Return exactly those lines of the material below that fall between the line holding "- **Actions**" and the line holding "- **File Macro SHA256**", inclusive.

════════════════

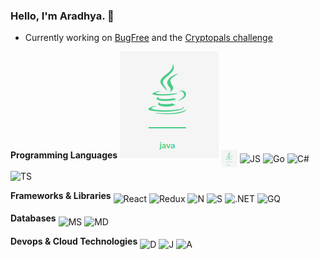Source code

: ### Hello, I'm Aradhya. :wave:
- Currently working on [BugFree](http://github.com/aradhyamehta/BugFree) and the [Cryptopals challenge](https://cryptopals.com/)

**Programming Languages**
![Java](/assets/java.png)
<img align="middle" alt="Java" width="26px" title="Java" src="./assets/java.png" />
<img align="middle" alt="JS" width="26px" title="JavaScript" src="https://cdn.jsdelivr.net/npm/simple-icons@v3/icons/javascript.svg" />
<img align="middle" alt="Go" width="26px" title="Golang" src="https://cdn.jsdelivr.net/npm/simple-icons@v3/icons/go.svg" />
<img align="middle" alt="C#" width="26px" title="C#" src="https://cdn.jsdelivr.net/npm/simple-icons@v3/icons/csharp.svg" />
<img align="middle" alt="TS" width="26px" title="TypeScript" src="https://cdn.jsdelivr.net/npm/simple-icons@v3/icons/typescript.svg" />
<br />

**Frameworks & Libraries**
<img align="middle" alt="React" width="26px" title="React" src="https://cdn.jsdelivr.net/npm/simple-icons@v3/icons/react.svg" />
<img align="middle" alt="Redux" width="26px" title="Redux" src="https://cdn.jsdelivr.net/npm/simple-icons@v3/icons/redux.svg" />
<img align="middle" alt="N" width="26px" title="NodeJS" src="https://cdn.jsdelivr.net/npm/simple-icons@v3/icons/node-dot-js.svg" />
<img align="middle" alt="S" width="26px" title="Spring" src="https://cdn.jsdelivr.net/npm/simple-icons@v3/icons/spring.svg" />
<img align="middle" alt=".NET" width="26px" title=".NET" src="https://cdn.jsdelivr.net/npm/simple-icons@v3/icons/dot-net.svg" />
<img align="middle" alt="GQ" width="26px" title="GraphQL" src="https://cdn.jsdelivr.net/npm/simple-icons@v3/icons/apollographql.svg" />
<br />

**Databases**
<img align="middle" alt="MS" width="26px" title="MySQL" src="https://cdn.jsdelivr.net/npm/simple-icons@v3/icons/mysql.svg" />
<img align="middle" alt="MD" width="26px" title="MongoDB" src="https://cdn.jsdelivr.net/npm/simple-icons@v3/icons/mongodb.svg" />
<br />

**Devops & Cloud Technologies**
<img align="middle" alt="D" width="26px" title="Docker" src="https://cdn.jsdelivr.net/npm/simple-icons@v3/icons/docker.svg" />
<img align="middle" alt="J" width="26px" title="Jenkins" src="https://cdn.jsdelivr.net/npm/simple-icons@v3/icons/jenkins.svg" />
<img align="middle" alt="A" width="26px" title="AWS" src="https://cdn.jsdelivr.net/npm/simple-icons@v3/icons/amazonaws.svg" />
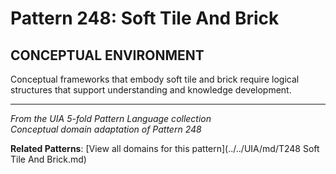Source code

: # Pattern 248: Soft Tile And Brick

## CONCEPTUAL ENVIRONMENT

Conceptual frameworks that embody soft tile and brick require logical structures that support understanding and knowledge development.

---

*From the UIA 5-fold Pattern Language collection*  
*Conceptual domain adaptation of Pattern 248*

**Related Patterns**: [View all domains for this pattern](../../UIA/md/T248 Soft Tile And Brick.md)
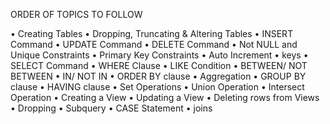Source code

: ORDER OF TOPICS TO FOLLOW

•	Creating Tables
•	Dropping, Truncating & Altering Tables
•	INSERT Command
•	UPDATE Command
•	DELETE Command
•	Not NULL and Unique Constraints
•	Primary Key Constraints
•	Auto Increment
•	keys
•	SELECT Command
•	WHERE Clause
•	LIKE Condition
•	BETWEEN/ NOT BETWEEN
•	IN/ NOT IN
•	ORDER BY clause
•	Aggregation
•	GROUP BY clause
•	HAVING clause
•	Set Operations 
•	Union Operation
•	Intersect Operation
•	Creating a View
•	Updating a View
•	Deleting rows from Views
•	Dropping 
•	Subquery
•	CASE Statement
•	joins
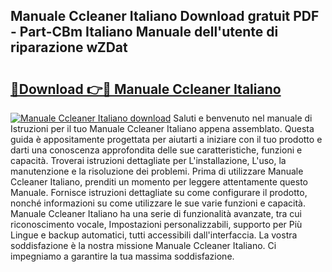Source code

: ## Manuale Ccleaner Italiano Download gratuit PDF - Part-CBm Italiano Manuale dell'utente di riparazione wZDat

# <h2><a href="http://dfarkjp.blite.top/?on=Manuale+Ccleaner+Italiano">🔗Download 👉🔴 Manuale Ccleaner Italiano</a></h2>

[![Manuale Ccleaner Italiano download](https://i.imgur.com/lujVjoI.png)](http://dfarkjp.blite.top/?on=Manuale+Ccleaner+Italiano)
Saluti e benvenuto nel manuale di Istruzioni per il tuo Manuale Ccleaner Italiano appena assemblato. Questa guida è appositamente progettata per aiutarti a iniziare con il tuo prodotto e darti una conoscenza approfondita delle sue caratteristiche, funzioni e capacità. Troverai istruzioni dettagliate per L'installazione, L'uso, la manutenzione e la risoluzione dei problemi. Prima di utilizzare Manuale Ccleaner Italiano, prenditi un momento per leggere attentamente questo Manuale. Fornisce istruzioni dettagliate su come configurare il prodotto, nonché informazioni su come utilizzare le sue varie funzioni e capacità. Manuale Ccleaner Italiano ha una serie di funzionalità avanzate, tra cui riconoscimento vocale, Impostazioni personalizzabili, supporto per Più Lingue e backup automatici, tutti accessibili dall'interfaccia. La vostra soddisfazione è la nostra missione Manuale Ccleaner Italiano. Ci impegniamo a garantire la tua massima soddisfazione.
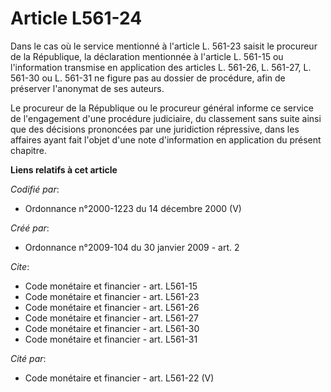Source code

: # Article L561-24

Dans le cas où le service mentionné à l'article L. 561-23 saisit le procureur de la République, la déclaration mentionnée à
l'article L. 561-15 ou l'information transmise en application des articles L. 561-26, L. 561-27, L. 561-30 ou L. 561-31 ne
figure pas au dossier de procédure, afin de préserver l'anonymat de ses auteurs. 

Le procureur de la République ou le procureur général informe ce service de l'engagement d'une procédure judiciaire, du
classement sans suite ainsi que des décisions prononcées par une juridiction répressive, dans les affaires ayant fait l'objet
d'une note d'information en application du présent chapitre.

**Liens relatifs à cet article**

_Codifié par_:

  - Ordonnance n°2000-1223 du 14 décembre 2000 (V)

_Créé par_:

  - Ordonnance n°2009-104 du 30 janvier 2009 - art. 2

_Cite_:

  - Code monétaire et financier - art. L561-15
  - Code monétaire et financier - art. L561-23
  - Code monétaire et financier - art. L561-26
  - Code monétaire et financier - art. L561-27
  - Code monétaire et financier - art. L561-30
  - Code monétaire et financier - art. L561-31

_Cité par_:

  - Code monétaire et financier - art. L561-22 (V)
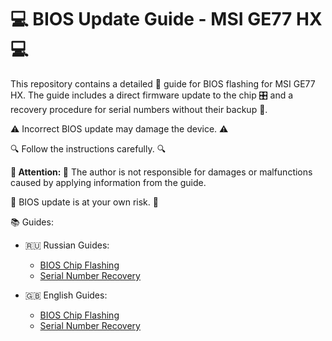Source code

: # 💻 BIOS Update Guide - MSI GE77 HX 💻

This repository contains a detailed 📘 guide for BIOS flashing for MSI GE77 HX. 
The guide includes a direct firmware update to the chip 🎛️ and a recovery procedure for serial numbers without their backup 💾.

⚠️ Incorrect BIOS update may damage the device. ⚠️

🔍 Follow the instructions carefully. 🔍

**🚨 Attention: 🚨** The author is not responsible for damages or malfunctions caused by applying information from the guide.

🏴 BIOS update is at your own risk. 🏴

📚 Guides:

- 🇷🇺 Russian Guides:
    - [BIOS Chip Flashing](lang/ru/chip_flashing_ru.md)
    - [Serial Number Recovery](placeholder_for_russian_serial_recovery_guide_link)

- 🇬🇧 English Guides:
    - [BIOS Chip Flashing](placeholder_for_english_chip_flashing_guide_link)
    - [Serial Number Recovery](placeholder_for_english_serial_recovery_guide_link)
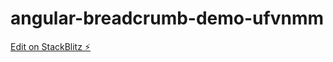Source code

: # angular-breadcrumb-demo-ufvnmm

[Edit on StackBlitz ⚡️](https://stackblitz.com/edit/angular-breadcrumb-demo-ufvnmm)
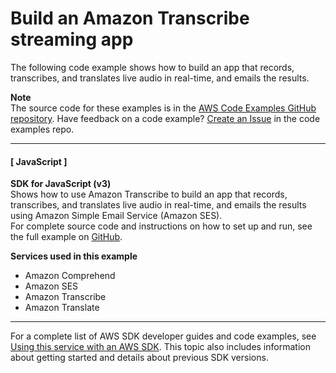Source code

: # Build an Amazon Transcribe streaming app<a name="example_cross_TranscriptionStreamingApp_section"></a>

The following code example shows how to build an app that records, transcribes, and translates live audio in real\-time, and emails the results\.

**Note**  
The source code for these examples is in the [AWS Code Examples GitHub repository](https://github.com/awsdocs/aws-doc-sdk-examples)\. Have feedback on a code example? [Create an Issue](https://github.com/awsdocs/aws-doc-sdk-examples/issues/new/choose) in the code examples repo\. 

------
#### [ JavaScript ]

**SDK for JavaScript \(v3\)**  
 Shows how to use Amazon Transcribe to build an app that records, transcribes, and translates live audio in real\-time, and emails the results using Amazon Simple Email Service \(Amazon SES\)\.   
 For complete source code and instructions on how to set up and run, see the full example on [GitHub](https://github.com/awsdocs/aws-doc-sdk-examples/tree/main/javascriptv3/example_code/cross-services/transcribe-streaming-app)\.   

**Services used in this example**
+ Amazon Comprehend
+ Amazon SES
+ Amazon Transcribe
+ Amazon Translate

------

For a complete list of AWS SDK developer guides and code examples, see [Using this service with an AWS SDK](getting-started-sdk.md#sdk-general-information-section)\. This topic also includes information about getting started and details about previous SDK versions\.
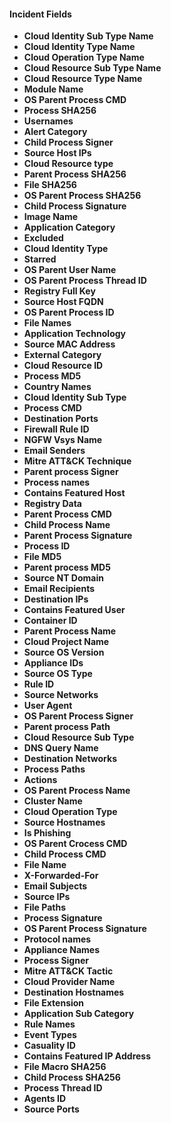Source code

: 
#### Incident Fields
- **Cloud Identity Sub Type Name**
- **Cloud Identity Type Name**
- **Cloud Operation Type Name**
- **Cloud Resource Sub Type Name**
- **Cloud Resource Type Name**
- **Module Name**
- **OS Parent Process CMD**
- **Process SHA256**
- **Usernames**
- **Alert Category**
- **Child Process Signer**
- **Source Host IPs**
- **Cloud Resource type**
- **Parent Process SHA256**
- **File SHA256**
- **OS Parent Process SHA256**
- **Child Process Signature**
- **Image Name**
- **Application Category**
- **Excluded**
- **Cloud Identity Type**
- **Starred**
- **OS Parent User Name**
- **OS Parent Process Thread ID**
- **Registry Full Key**
- **Source Host FQDN**
- **OS Parent Process ID**
- **File Names**
- **Application Technology**
- **Source MAC Address**
- **External Category**
- **Cloud Resource ID**
- **Process MD5**
- **Country Names**
- **Cloud Identity Sub Type**
- **Process CMD**
- **Destination Ports**
- **Firewall Rule ID**
- **NGFW Vsys Name**
- **Email Senders**
- **Mitre ATT&CK Technique**
- **Parent process Signer**
- **Process names**
- **Contains Featured Host**
- **Registry Data**
- **Parent Process CMD**
- **Child Process Name**
- **Parent Process Signature**
- **Process ID**
- **File MD5**
- **Parent process MD5**
- **Source NT Domain**
- **Email Recipients**
- **Destination IPs**
- **Contains Featured User**
- **Container ID**
- **Parent Process Name**
- **Cloud Project Name**
- **Source OS Version**
- **Appliance IDs**
- **Source OS Type**
- **Rule ID**
- **Source Networks**
- **User Agent**
- **OS Parent Process Signer**
- **Parent process Path**
- **Cloud Resource Sub Type**
- **DNS Query Name**
- **Destination Networks**
- **Process Paths**
- **Actions**
- **OS Parent Process Name**
- **Cluster Name**
- **Cloud Operation Type**
- **Source Hostnames**
- **Is Phishing**
- **OS Parent Crocess CMD**
- **Child Process CMD**
- **File Name**
- **X-Forwarded-For**
- **Email Subjects**
- **Source IPs**
- **File Paths**
- **Process Signature**
- **OS Parent Process Signature**
- **Protocol names**
- **Appliance Names**
- **Process Signer**
- **Mitre ATT&CK Tactic**
- **Cloud Provider Name**
- **Destination Hostnames**
- **File Extension**
- **Application Sub Category**
- **Rule Names**
- **Event Types**
- **Casuality ID**
- **Contains Featured IP Address**
- **File Macro SHA256**
- **Child Process SHA256**
- **Process Thread ID**
- **Agents ID**
- **Source Ports**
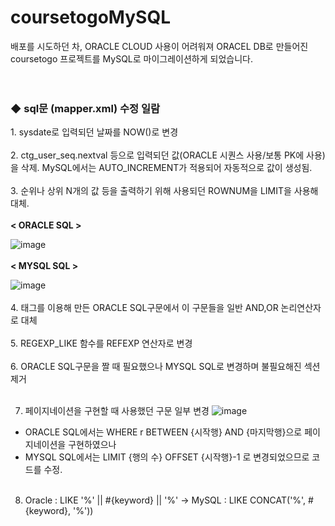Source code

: # coursetogoMySQL
배포를 시도하던 차, ORACLE CLOUD 사용이 어려워져 ORACEL DB로 만들어진 coursetogo 프로젝트를 MySQL로 마이그레이션하게 되었습니다.
<BR><BR><BR>
<H3>◆ sql문 (mapper.xml) 수정 일람</H3>
1. sysdate로 입력되던 날짜를 NOW()로 변경 <BR><BR>
2. ctg_user_seq.nextval 등으로 입력되던 값(ORACLE 시퀀스 사용/보통 PK에 사용)을 삭제. MySQL에서는 AUTO_INCREMENT가 적용되어 자동적으로 값이 생성됨. 
 <BR><BR>
3. 순위나 상위 N개의 값 등을 출력하기 위해 사용되던 ROWNUM을 LIMIT을 사용해 대체.<BR> <BR> 
 <B> < ORACLE SQL > </B><BR>
  
![image](https://github.com/Paprika0290/coursetogoMySQL/assets/59499235/44c43add-fd7f-47c3-9640-3c478ca087b3)<br> <BR><B> < MYSQL SQL > </B><BR>

![image](https://github.com/Paprika0290/coursetogoMySQL/assets/59499235/f2379a95-54b7-4005-a63d-7a147ad74ce3)<br> 
 <BR>
4. <choose><when><otherwise> 태그를 이용해 만든 ORACLE SQL구문에서 이 구문들을 일반 AND,OR 논리연산자로 대체<BR><BR>
5. REGEXP_LIKE 함수를 REFEXP 연산자로 변경<BR><BR>
6. ORACLE SQL구문을 짤 때 필요했으나 MYSQL SQL로 변경하며 불필요해진 <![CDATA[]]> 섹션 제거<BR><BR>

7. 페이지네이션을 구현할 때 사용했던 구문 일부 변경
![image](https://github.com/Paprika0290/coursetogoMySQL/assets/59499235/865c9d4a-b8fa-44cd-a8df-01c6ab33c691) <br>
- ORACLE SQL에서는 WHERE r BETWEEN {시작행} AND {마지막행}으로 페이지네이션을 구현하였으나
- MYSQL SQL에서는 LIMIT {행의 수} OFFSET {시작행}-1 로 변경되었으므로 코드를 수정.<BR><BR>

8. Oracle : LIKE '%' || #{keyword} || '%' -> MySQL : LIKE CONCAT('%', #{keyword}, '%'))
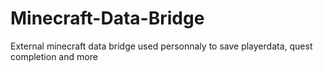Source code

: # Minecraft-Data-Bridge
External minecraft data bridge used personnaly to save playerdata, quest completion and more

════════════════

- **Exercise solution**
- **Actions**
- **OS Parent Process Name**
- **Cluster Name**
- **Cloud Operation Type**
- **Source Hostnames**
- **Is Phishing**
- **OS Parent Crocess CMD**
- **Child Process CMD**
- **File Name**
- **X-Forwarded-For**
- **Email Subjects**
- **Source IPs**
- **File Paths**
- **Process Signature**
- **OS Parent Process Signature**
- **Protocol names**
- **Appliance Names**
- **Process Signer**
- **Mitre ATT&CK Tactic**
- **Cloud Provider Name**
- **Destination Hostnames**
- **File Extension**
- **Application Sub Category**
- **Rule Names**
- **Event Types**
- **Casuality ID**
- **Contains Featured IP Address**
- **File Macro SHA256**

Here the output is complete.